How IKEA keeps me from jumping off a bridge

If you don't have a car, just rent a bakfiets to get your stash home!
Of course I would never really jump but I have to confess, sometimes when I have had it, i'm going insane and I need a time-out, I take my daughter to IKEA. I drop her off at the "babysitter" Smaland, she gets a number stamped on her hand and faster than you can say Swedish meatballs, I am ass and elbows, halfway up the stairs to the cafeteria. No, not to shop, i'm just hanging out in Ikea to relax! And I get there in time for breakfast, so I can stock up on croissants and boiled eggs and tea for €1!

Once I have my stash, I find a quiet corner on one of their Ektorp couches, pig-out and read all the trashy mags I can (that they offer.) I really don't care because for the next hour, I have a FREE babysitter and breakfast for €1!! And I am ALONE!!

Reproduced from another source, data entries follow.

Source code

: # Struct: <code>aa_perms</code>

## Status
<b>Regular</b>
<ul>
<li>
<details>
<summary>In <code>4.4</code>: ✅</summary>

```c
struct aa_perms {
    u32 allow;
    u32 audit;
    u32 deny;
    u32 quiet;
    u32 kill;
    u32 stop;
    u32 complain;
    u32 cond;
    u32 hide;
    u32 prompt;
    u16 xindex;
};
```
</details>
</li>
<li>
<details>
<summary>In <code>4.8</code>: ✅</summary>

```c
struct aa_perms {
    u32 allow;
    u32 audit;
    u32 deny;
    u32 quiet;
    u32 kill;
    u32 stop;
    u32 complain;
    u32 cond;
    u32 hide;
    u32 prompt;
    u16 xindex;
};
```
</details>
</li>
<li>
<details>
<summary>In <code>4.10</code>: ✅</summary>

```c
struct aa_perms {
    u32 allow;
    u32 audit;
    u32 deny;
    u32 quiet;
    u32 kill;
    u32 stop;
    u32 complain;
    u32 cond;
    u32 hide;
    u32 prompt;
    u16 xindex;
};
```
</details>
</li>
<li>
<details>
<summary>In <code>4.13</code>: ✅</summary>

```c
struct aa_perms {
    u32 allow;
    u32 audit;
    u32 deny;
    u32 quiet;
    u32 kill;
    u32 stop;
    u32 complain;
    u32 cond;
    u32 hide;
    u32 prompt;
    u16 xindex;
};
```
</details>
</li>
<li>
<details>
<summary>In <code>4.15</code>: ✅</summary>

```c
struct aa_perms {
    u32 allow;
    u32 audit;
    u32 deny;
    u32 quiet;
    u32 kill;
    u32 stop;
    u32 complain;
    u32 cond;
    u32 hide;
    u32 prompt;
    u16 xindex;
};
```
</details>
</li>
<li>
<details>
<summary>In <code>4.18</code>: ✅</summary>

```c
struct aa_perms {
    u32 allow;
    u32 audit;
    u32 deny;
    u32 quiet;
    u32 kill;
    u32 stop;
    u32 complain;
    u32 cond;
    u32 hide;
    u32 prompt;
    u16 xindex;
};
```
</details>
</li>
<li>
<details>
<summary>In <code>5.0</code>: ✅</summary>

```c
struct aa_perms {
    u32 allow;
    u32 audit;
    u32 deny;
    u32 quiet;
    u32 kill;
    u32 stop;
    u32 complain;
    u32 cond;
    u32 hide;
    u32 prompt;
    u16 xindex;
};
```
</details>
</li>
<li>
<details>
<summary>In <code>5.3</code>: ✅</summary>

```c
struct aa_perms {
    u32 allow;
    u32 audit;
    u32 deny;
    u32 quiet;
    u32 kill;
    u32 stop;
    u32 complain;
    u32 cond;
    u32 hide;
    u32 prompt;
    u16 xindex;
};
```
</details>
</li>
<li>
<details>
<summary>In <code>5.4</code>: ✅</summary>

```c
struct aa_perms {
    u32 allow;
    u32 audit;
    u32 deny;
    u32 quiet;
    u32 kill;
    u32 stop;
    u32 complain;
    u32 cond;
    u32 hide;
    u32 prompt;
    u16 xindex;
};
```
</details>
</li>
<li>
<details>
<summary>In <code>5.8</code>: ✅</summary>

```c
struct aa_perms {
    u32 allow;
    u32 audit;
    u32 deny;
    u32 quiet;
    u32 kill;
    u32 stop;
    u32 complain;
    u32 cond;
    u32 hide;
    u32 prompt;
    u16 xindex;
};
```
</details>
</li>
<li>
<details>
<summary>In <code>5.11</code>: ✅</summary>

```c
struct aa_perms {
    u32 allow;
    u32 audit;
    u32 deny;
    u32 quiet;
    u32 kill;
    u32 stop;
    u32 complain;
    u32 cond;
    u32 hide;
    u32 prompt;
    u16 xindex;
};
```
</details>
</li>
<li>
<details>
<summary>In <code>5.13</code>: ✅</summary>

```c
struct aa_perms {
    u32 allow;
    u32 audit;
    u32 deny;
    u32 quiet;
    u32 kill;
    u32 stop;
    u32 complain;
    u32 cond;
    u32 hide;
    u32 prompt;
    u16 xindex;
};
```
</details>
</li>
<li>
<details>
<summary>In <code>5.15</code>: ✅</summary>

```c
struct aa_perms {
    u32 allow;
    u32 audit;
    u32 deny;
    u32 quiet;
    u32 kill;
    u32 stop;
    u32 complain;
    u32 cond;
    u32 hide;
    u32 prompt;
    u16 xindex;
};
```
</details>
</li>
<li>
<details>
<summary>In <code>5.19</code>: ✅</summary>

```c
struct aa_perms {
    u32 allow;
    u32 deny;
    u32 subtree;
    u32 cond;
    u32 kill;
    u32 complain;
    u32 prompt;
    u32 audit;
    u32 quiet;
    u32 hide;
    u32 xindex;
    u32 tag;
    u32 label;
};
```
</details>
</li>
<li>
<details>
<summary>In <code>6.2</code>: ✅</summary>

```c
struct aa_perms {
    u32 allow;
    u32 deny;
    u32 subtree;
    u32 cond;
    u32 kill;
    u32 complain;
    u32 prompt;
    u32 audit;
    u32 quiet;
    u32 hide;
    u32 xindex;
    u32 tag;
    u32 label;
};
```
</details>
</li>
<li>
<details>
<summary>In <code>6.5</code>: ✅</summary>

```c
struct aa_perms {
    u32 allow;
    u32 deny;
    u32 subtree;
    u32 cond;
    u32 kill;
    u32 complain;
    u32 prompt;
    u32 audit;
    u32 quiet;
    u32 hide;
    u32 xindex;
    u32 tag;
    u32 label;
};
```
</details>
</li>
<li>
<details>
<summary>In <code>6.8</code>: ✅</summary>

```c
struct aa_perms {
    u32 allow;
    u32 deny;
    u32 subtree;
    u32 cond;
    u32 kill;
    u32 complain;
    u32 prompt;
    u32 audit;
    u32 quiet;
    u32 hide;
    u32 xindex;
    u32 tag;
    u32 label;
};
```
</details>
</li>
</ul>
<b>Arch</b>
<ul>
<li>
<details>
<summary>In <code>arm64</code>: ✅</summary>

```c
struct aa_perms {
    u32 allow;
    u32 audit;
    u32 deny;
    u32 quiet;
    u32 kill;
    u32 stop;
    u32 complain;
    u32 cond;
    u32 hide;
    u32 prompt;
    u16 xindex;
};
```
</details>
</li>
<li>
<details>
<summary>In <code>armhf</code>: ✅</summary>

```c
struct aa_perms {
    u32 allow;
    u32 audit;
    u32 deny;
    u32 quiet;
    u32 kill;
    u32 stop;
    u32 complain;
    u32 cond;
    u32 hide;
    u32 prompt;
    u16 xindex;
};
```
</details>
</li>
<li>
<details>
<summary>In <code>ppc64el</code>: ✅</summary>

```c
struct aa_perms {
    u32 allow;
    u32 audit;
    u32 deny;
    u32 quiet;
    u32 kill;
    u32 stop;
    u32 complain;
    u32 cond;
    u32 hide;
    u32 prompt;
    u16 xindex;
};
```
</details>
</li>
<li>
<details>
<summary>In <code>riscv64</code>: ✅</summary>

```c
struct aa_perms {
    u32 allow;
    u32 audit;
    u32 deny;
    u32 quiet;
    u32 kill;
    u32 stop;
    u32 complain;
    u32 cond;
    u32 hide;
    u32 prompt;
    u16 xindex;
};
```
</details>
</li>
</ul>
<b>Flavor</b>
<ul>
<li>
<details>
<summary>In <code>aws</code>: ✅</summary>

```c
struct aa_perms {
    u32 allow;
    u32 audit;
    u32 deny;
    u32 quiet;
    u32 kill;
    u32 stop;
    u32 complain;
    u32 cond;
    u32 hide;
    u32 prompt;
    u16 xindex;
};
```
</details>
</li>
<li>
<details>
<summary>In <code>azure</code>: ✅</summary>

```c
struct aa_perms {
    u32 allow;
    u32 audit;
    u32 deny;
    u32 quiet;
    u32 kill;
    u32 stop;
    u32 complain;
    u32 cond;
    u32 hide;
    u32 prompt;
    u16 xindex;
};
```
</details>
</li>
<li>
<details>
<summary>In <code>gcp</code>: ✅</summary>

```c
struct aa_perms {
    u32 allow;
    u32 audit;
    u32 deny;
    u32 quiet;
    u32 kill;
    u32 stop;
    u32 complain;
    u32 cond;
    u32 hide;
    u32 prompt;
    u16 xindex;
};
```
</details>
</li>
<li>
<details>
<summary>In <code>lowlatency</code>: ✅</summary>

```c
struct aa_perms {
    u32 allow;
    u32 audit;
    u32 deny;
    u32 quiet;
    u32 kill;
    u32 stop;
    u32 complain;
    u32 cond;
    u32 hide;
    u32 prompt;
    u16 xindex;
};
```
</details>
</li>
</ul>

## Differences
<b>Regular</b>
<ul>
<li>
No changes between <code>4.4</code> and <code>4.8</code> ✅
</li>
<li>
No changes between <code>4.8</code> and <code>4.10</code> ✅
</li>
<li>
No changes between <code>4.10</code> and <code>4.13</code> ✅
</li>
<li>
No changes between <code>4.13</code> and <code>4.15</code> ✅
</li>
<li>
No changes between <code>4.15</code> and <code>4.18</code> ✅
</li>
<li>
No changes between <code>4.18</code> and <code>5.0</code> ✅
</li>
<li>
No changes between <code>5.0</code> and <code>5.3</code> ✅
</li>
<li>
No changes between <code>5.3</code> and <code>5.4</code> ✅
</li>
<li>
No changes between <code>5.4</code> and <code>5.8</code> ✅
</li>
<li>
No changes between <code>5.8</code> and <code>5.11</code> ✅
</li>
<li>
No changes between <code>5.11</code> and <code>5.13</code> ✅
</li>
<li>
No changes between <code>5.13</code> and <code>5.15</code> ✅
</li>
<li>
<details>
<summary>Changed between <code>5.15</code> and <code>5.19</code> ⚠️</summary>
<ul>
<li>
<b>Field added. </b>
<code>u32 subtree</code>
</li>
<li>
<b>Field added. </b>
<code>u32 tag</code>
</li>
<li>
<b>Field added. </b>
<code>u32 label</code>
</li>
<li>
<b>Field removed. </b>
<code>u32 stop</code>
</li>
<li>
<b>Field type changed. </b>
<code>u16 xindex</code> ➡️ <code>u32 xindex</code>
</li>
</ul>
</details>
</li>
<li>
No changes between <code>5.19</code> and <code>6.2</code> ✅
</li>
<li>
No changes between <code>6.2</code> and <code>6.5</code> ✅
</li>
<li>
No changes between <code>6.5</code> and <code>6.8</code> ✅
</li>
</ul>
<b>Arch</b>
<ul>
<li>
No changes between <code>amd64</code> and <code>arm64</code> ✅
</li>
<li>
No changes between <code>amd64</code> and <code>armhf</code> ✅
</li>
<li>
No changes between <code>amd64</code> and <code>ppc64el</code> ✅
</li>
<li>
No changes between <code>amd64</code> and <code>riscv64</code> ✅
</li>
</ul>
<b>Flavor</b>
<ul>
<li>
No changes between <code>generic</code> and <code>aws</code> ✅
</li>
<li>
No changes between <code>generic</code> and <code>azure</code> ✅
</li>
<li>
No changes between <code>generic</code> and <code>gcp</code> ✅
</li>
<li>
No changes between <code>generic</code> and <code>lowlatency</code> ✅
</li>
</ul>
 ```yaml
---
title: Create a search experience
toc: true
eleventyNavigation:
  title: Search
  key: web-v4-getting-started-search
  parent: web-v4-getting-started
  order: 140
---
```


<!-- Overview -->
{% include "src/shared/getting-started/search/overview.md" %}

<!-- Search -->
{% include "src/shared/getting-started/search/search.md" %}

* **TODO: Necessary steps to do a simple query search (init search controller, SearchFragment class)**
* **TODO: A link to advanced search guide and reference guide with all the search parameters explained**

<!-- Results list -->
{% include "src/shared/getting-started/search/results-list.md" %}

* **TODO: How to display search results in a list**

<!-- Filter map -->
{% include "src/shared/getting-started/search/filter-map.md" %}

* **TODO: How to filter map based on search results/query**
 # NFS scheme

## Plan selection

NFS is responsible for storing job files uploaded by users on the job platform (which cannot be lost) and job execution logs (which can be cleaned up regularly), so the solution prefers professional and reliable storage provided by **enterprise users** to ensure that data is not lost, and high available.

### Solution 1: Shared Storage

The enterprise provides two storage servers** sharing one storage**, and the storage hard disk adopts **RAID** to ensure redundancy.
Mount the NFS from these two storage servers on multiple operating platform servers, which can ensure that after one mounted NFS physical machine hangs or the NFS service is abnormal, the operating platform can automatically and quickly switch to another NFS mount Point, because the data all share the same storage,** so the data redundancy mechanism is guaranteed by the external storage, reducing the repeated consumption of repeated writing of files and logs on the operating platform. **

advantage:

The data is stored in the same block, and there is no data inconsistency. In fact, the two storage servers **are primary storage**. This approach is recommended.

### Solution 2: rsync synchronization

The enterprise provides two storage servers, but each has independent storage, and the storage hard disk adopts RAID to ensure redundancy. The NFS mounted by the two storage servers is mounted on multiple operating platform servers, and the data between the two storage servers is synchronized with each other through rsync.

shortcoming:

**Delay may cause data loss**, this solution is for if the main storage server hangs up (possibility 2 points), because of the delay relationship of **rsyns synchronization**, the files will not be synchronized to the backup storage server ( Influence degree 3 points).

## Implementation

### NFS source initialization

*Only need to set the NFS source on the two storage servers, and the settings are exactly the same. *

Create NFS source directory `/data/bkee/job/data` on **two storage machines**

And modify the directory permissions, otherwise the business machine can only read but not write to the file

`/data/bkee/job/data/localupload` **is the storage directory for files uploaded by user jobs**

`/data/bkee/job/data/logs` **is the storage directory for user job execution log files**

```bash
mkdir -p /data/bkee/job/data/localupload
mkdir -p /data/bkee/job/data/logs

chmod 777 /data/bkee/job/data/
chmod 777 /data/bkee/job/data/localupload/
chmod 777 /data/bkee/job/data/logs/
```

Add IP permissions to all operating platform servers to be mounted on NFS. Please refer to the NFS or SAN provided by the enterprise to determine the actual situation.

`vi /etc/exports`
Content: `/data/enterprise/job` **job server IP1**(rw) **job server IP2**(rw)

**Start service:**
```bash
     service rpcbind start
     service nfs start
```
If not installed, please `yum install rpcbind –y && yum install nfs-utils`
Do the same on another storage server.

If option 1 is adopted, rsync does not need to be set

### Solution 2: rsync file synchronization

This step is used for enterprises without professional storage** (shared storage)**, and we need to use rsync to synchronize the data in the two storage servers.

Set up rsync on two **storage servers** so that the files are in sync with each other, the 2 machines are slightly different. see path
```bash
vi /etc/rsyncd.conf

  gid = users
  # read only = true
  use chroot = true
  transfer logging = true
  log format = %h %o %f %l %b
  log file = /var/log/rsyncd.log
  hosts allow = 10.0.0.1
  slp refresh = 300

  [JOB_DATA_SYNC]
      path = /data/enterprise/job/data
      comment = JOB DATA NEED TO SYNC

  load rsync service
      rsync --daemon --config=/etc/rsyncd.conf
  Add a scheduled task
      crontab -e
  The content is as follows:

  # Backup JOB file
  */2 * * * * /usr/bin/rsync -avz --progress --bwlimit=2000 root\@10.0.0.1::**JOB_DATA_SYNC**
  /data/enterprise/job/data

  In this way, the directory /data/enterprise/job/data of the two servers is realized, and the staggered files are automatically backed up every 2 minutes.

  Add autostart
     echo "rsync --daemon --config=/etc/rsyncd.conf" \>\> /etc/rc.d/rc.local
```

Of course, the hour goes quick and I always dart back to the daycare (with my eyes closed so I am not tempted through their commercial maze) to pick up my daughter before the IKEA police come get me.

Of course, she is the happiest girl in the world thanks to the jumping balls and I have found my sanity while smelling meatballs! We like each other again! Yay!

And if I really want to splurge, on the way out I buy the little snot nose a soft ice cream cone for 50 cents! You really can't beat that with a stick!

So see, you can buy your sanity, and like everything else cheap in the world, you can buy it from IKEA and just like everything else you buy at IKEA it doesn't last long!